Au cœur de ces ténèbres et de ces deux histoires, Jourdan, un flic, un homme triste et taiseux, qui tente de retrouver goût à la vie...
Ma chronique :
Un polar noir et sombre, où l’on avance lentement, sans surenchère avec le commandant Jourdan qui n’a plus vraiment la tête à ce qu’il fait, vraiment le cœur n’y est plus. Le tueur en série qui écume Bordeaux et sa région, fait à nouveau parler de lui lorsque l’on retrouve le corps sans vie d’une jeune femme. Jourdan est désabusé, il a perdu la niaque et ne croit plus en rien. Après l’alcool, la drogue, Louise est juste dans la survie avec un petit boulot d’aide à domicile épuisant qui lui permet à peine de se maintenir la tête hors de l’eau et de s’occuper du soleil de sa vie, son petit garçon Sam. Mais c’est sans compter sur son ex, qui continue à les terroriser et à la battre. Toute l’intrigue va se jouer autour de ces trois personnages et l’auteur les met en scène tel un joueur d’échec, en plaçant ses sujets jusqu’à l’ultime tragédie. On ne peut nier une plume quasi poétique alors que l’histoire qu’il a choisi de nous raconter pourrait être tirée de l’actualité, la violence des hommes envers les femmes. Pourtant dans cette traversée de la nuit, il nous semble apercevoir comme le bout du tunnel. Un polar qui nous place face à la noirceur des hommes, de la vie, lorsque les choses ont « mal tournées », certains partent à la dérive et font des ravages sur leur passage. Le destin n’épargnera personne, l’auteur y veille et souffle sur les braises de la tragédie à venir. A la lecture de la vie de Louise, avec tous les détails réalistes j’ai souvent eu une boule de tristesse dans le cœur, il y a de l’émotion, du courage et de la désespérance. L’auteur sait appuyer là où cela nous fera mal avec une précision et une justesse qui ne laisseront personne indifférent. Bonne lecture.
Citations :
– La vie ? Depuis quelque temps je m’y accroche comme à une bouée percée. Comme on s’accrochait l’un à l’autre hier soir. Et Lidia dérive sur un océan désert, entre le ciel et l’eau, sans rien pour s’orienter à part moi. Et ça m’épuise de nager près d’elle. Et je vois pas ce que je pourrais faire d’autre… Au moins, je suis avec elle.

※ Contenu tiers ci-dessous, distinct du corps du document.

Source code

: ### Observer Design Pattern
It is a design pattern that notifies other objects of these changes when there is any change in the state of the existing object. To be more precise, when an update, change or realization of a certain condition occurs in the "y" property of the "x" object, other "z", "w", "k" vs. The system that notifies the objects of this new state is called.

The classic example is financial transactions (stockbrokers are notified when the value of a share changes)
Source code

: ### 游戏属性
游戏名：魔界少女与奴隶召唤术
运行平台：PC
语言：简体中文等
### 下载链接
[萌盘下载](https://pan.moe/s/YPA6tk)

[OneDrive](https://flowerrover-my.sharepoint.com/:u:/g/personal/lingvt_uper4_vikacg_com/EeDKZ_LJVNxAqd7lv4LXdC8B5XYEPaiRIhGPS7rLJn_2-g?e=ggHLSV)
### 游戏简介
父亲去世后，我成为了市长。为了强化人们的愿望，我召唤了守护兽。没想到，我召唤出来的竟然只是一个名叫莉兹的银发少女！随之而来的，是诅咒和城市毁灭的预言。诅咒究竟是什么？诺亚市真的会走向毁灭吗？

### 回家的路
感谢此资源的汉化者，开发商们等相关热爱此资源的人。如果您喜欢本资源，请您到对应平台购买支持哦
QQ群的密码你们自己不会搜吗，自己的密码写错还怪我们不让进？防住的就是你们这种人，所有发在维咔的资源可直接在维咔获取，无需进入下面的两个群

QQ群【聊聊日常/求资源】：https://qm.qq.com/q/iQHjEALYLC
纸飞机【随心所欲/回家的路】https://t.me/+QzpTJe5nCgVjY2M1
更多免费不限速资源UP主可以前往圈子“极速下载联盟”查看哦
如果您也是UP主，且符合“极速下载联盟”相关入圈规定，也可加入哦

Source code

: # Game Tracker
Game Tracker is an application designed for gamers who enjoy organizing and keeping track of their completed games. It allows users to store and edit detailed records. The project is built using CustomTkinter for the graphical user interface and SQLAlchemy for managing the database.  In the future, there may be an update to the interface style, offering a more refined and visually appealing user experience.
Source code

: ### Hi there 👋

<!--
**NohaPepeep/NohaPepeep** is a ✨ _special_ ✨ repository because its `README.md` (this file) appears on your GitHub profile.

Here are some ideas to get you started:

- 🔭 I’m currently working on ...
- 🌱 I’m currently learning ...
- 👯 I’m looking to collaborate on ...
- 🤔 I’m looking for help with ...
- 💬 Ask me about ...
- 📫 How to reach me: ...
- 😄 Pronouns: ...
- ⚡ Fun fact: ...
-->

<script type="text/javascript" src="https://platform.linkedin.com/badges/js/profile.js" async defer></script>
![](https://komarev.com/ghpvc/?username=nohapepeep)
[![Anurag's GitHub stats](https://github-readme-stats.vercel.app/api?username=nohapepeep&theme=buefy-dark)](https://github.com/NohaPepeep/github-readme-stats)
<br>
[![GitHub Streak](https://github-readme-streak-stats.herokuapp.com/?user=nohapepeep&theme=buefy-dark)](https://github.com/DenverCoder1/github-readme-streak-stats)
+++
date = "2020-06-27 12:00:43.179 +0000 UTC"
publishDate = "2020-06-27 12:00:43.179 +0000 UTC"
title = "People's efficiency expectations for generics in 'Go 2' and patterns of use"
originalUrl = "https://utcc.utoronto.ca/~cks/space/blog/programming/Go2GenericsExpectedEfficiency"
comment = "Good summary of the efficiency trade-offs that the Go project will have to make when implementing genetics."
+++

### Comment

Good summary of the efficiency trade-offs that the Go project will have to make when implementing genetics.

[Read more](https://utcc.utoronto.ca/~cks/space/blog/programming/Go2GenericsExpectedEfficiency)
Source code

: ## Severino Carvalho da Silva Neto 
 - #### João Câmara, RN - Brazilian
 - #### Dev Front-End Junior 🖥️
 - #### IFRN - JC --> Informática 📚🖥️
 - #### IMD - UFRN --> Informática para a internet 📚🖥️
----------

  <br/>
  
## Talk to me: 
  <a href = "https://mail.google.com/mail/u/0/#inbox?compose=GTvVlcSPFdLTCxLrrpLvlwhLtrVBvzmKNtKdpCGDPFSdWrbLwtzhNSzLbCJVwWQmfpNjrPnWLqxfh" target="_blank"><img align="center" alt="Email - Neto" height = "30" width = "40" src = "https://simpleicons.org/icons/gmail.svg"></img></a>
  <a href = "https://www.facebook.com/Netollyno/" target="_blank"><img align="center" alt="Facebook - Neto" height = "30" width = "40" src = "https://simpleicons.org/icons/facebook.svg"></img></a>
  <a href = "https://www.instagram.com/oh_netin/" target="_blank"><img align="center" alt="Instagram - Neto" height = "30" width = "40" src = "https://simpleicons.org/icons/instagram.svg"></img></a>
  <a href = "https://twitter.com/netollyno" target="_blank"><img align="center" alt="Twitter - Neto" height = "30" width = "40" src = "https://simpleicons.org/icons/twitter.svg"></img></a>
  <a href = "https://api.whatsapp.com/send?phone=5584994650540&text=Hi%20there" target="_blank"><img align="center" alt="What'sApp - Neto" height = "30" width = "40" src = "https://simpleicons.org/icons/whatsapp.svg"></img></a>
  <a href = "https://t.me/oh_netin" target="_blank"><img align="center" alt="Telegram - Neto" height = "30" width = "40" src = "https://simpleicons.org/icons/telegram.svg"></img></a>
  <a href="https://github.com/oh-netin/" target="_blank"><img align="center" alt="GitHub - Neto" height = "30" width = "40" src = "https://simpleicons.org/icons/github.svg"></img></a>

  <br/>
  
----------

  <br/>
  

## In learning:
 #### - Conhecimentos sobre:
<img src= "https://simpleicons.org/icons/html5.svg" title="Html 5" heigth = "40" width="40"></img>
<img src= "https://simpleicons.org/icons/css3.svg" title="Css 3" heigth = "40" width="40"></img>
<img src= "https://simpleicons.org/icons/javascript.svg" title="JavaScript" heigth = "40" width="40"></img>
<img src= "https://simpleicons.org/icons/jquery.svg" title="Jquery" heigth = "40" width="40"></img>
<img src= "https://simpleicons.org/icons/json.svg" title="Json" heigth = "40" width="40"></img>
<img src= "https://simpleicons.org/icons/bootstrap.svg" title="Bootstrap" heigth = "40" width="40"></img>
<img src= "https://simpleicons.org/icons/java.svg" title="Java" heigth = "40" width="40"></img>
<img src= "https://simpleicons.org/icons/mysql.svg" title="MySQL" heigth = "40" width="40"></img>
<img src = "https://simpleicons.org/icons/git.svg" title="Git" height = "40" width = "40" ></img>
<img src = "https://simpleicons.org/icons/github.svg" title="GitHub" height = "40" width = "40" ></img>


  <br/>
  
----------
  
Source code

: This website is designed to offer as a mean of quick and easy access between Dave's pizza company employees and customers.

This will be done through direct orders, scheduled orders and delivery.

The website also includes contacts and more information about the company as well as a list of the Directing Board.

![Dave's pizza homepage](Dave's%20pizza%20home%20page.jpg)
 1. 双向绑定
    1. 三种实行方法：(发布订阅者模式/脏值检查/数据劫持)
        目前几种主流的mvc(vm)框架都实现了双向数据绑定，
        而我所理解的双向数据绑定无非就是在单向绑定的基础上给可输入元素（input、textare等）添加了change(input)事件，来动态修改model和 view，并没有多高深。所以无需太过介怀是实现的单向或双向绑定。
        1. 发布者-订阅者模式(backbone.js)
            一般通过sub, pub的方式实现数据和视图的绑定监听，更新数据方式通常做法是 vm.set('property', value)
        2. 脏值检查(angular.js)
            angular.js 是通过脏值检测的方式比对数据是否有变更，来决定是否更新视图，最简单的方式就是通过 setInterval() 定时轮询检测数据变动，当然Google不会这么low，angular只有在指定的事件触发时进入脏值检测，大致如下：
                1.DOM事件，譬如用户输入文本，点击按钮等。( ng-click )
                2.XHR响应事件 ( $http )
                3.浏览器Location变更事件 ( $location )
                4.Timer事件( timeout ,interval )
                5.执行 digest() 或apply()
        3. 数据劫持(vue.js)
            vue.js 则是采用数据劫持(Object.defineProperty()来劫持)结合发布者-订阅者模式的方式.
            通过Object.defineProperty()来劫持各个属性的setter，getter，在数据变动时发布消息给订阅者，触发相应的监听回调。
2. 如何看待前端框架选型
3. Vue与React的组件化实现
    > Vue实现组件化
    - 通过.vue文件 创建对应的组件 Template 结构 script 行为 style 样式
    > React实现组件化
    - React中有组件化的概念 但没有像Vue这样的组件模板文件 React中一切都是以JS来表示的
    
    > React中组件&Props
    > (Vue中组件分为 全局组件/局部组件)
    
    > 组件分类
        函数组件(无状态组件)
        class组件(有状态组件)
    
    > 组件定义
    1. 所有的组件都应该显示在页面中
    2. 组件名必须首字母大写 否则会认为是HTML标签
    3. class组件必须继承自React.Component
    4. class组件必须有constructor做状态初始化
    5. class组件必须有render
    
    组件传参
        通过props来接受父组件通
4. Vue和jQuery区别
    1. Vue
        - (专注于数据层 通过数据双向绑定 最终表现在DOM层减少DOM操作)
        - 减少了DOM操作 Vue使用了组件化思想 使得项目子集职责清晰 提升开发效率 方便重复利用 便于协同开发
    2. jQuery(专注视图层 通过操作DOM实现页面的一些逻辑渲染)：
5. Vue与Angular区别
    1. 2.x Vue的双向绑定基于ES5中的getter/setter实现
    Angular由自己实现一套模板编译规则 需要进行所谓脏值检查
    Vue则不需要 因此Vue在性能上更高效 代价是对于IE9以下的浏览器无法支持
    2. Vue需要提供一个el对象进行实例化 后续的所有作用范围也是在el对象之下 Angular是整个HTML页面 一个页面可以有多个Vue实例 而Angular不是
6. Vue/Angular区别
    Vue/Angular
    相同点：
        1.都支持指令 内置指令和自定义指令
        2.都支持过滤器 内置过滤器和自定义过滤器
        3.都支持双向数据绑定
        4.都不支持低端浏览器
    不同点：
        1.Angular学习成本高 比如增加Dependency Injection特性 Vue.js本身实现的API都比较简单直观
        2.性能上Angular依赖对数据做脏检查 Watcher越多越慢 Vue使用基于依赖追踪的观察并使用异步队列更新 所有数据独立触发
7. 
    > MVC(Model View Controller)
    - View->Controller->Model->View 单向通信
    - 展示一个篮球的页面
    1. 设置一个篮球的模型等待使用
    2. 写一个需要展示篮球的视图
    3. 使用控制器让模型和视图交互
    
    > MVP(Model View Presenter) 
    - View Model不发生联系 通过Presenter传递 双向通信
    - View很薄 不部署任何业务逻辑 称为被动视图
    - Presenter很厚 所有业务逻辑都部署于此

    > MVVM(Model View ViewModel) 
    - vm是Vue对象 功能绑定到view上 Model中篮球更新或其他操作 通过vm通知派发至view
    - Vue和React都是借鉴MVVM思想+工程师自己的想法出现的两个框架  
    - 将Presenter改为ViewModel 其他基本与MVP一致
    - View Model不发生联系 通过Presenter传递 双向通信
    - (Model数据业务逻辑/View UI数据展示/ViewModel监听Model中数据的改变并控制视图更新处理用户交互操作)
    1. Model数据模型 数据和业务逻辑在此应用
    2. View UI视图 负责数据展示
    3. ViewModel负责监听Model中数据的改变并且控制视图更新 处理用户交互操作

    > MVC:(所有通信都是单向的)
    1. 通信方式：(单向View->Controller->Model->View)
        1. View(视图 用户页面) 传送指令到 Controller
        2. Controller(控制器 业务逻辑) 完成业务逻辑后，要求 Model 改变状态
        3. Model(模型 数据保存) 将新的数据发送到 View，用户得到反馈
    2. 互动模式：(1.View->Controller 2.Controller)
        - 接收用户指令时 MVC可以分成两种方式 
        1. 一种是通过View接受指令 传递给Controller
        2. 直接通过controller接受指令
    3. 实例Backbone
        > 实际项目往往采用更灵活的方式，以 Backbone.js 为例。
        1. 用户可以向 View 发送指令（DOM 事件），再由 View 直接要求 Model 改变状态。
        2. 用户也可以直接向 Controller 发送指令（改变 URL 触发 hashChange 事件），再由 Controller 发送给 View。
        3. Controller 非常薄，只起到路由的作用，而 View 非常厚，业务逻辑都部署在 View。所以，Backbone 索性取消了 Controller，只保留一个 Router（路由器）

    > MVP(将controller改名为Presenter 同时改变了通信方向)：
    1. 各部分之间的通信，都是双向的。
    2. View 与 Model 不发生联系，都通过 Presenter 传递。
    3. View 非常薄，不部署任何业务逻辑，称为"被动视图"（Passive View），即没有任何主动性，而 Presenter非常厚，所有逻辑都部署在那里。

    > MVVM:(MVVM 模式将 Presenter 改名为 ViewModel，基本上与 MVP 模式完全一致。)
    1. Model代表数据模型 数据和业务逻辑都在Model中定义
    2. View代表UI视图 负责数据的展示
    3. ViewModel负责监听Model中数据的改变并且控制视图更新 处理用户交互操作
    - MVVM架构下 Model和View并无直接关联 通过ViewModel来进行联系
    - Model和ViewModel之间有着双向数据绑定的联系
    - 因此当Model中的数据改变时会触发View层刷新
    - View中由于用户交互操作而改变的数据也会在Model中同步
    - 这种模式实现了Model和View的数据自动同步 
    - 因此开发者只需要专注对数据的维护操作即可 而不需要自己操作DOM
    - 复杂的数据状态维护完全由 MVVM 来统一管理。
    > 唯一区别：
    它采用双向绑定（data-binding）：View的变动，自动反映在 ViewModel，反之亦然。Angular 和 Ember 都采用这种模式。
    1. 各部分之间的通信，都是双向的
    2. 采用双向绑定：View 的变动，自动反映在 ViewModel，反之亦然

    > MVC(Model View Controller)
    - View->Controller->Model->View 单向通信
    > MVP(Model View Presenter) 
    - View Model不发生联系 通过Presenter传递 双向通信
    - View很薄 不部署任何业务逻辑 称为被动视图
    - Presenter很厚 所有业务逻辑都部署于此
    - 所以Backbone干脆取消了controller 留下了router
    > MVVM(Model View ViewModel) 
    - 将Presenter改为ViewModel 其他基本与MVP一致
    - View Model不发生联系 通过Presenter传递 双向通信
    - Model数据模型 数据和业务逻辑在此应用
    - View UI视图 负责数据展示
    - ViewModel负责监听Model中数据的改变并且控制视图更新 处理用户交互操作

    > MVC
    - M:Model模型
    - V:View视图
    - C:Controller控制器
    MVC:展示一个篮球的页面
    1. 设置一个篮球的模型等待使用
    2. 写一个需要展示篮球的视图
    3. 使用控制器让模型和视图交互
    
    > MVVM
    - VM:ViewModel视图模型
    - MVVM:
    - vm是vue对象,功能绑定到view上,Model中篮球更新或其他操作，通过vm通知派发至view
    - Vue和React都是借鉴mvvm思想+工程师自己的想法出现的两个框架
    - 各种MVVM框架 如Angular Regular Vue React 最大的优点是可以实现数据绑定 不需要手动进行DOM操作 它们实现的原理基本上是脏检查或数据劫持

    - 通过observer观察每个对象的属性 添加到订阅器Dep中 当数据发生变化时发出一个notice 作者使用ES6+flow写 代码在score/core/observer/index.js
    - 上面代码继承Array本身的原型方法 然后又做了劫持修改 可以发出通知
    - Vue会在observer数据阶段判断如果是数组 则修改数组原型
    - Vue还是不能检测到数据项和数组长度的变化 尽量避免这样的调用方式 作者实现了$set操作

Il imagine à cet instant toutes ces saletés qui sortent des corps, retenues pendant la nuit, et il sait bien que les humains se défont de leur fange, se purgent de ce qu’ils ont accumulé des heures durant, résultat de toutes leurs activités de la journée, puisque c’est à ça qu’ils se résument, de molles machines à fabriquer de la merde, il sait bien, lui, que tout le jour ils vaqueront sous leur masque avenant, drapés, enrobés dans leurs habits, déguisés en êtres civilisés, travestis pour le grand carnaval sordide, grands singes savants, guenons rusées, tâchant de dominer leur état de rut permanent, leur violence, leurs rêves de puissance, leurs envies de meurtre, ces pulsions d’animaux qu’ils nomment amour, désir, ambition, ces mots qu’ils utilisent comme du papier hygiénique pour torcher leurs turpitudes. Tous les matins ils vidangent la fosse septique qu’ils s’appliquent à remplir chaque jour, heure après heure, en feignant d’ignorer ce qui macère en eux.
Ses yeux bleu nuit, profonds et pénétrants, sa bouche toujours boudeuse capable de sourires solaires, renversants. La beauté de cette femme qui l’avait saisi dès qu’il l’avait vue. Il se riait des coups de foudre de cinéma ou de romans, des apparitions qui éblouissent, des regards qui se croisent et nouent aussitôt un lien à toute épreuve.